SBASIC / SuperBASIC Reference Manual - HTML

Anything QL Software or Programming Related.
tcat
Super Gold Card
Posts: 633
Joined: Fri Jan 18, 2013 5:27 pm
Location: Prague, Czech Republic

Re: SBASIC / SuperBASIC Reference Manual - HTML

Post by tcat »

Hi,

I wish to share the convertor code in the hope it can improve further. It takes Text87 ESC/P printer file and translates it into HTML stream.
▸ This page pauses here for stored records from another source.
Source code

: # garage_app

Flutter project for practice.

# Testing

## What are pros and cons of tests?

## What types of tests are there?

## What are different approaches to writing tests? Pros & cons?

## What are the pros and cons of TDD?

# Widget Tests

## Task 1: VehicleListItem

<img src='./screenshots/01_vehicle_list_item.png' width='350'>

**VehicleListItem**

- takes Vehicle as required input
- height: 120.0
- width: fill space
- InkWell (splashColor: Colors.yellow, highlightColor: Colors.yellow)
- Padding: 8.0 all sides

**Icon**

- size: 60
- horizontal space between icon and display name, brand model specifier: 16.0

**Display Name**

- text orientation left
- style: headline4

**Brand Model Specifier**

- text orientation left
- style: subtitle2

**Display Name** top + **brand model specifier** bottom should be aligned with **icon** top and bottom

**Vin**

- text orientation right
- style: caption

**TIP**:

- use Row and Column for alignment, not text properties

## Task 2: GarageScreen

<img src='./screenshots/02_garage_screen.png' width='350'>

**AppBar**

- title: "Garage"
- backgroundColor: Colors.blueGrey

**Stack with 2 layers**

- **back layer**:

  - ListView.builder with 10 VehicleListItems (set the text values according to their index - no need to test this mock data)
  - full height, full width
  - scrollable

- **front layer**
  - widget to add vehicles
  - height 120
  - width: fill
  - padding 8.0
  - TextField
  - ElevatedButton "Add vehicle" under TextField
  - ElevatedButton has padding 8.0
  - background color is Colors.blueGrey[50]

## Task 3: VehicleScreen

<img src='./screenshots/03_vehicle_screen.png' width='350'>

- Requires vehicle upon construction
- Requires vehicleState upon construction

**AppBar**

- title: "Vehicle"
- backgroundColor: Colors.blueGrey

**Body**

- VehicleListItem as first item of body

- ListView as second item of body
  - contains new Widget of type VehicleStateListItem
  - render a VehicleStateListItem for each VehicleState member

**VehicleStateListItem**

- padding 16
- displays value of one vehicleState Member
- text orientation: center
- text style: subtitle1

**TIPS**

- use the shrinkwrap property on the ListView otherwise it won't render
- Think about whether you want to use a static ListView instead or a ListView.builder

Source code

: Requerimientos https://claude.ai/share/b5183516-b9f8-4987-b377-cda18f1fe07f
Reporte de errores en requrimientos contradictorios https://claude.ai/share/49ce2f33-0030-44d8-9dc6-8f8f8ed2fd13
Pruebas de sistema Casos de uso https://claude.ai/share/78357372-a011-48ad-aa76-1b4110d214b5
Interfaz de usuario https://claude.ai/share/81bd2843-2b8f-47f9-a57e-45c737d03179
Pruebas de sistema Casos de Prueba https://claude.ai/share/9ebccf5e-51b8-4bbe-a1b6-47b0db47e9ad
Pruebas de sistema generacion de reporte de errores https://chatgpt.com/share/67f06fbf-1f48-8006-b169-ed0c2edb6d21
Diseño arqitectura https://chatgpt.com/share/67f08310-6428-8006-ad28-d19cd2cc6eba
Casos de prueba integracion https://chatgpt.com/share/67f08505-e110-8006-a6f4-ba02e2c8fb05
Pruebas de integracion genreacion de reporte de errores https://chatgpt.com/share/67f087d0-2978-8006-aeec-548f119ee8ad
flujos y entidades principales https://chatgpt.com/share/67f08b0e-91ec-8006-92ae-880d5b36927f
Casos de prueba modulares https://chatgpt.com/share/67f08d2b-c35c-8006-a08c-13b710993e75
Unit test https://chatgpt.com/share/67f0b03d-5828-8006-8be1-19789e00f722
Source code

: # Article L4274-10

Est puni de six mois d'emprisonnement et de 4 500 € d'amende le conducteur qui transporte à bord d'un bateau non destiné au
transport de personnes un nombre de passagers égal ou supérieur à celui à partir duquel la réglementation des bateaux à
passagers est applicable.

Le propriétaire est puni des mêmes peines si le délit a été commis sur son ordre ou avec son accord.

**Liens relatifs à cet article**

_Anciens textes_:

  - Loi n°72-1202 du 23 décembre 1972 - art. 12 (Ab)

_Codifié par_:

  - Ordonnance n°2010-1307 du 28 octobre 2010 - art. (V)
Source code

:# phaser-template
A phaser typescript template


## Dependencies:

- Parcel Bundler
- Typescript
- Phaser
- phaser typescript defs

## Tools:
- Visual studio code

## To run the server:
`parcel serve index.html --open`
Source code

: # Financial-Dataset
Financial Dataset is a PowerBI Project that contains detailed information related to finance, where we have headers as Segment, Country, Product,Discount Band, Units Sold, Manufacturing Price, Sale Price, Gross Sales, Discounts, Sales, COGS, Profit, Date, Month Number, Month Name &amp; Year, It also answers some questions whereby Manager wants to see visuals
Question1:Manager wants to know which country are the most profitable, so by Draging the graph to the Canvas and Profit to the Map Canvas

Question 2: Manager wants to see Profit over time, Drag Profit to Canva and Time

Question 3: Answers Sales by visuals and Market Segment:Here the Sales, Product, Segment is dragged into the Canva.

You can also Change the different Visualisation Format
It is not perfect and it can convert some 85-90% at the moment.
I started coding it with S*BASIC then I decided to complete it in Linux, that is my home computer next to and connected to QL.

It is coded as shell application using SED and PERL. If you have access to UNIX terminal, Linux or Raspberry PI, the convertor will run there. I use Debian or Raspbian on RPI. I cannot test on iMac but it may run there as well.

I am no Linux expert just possibly an advanced user, I did not know PERL before, just learnt my first steps on this project.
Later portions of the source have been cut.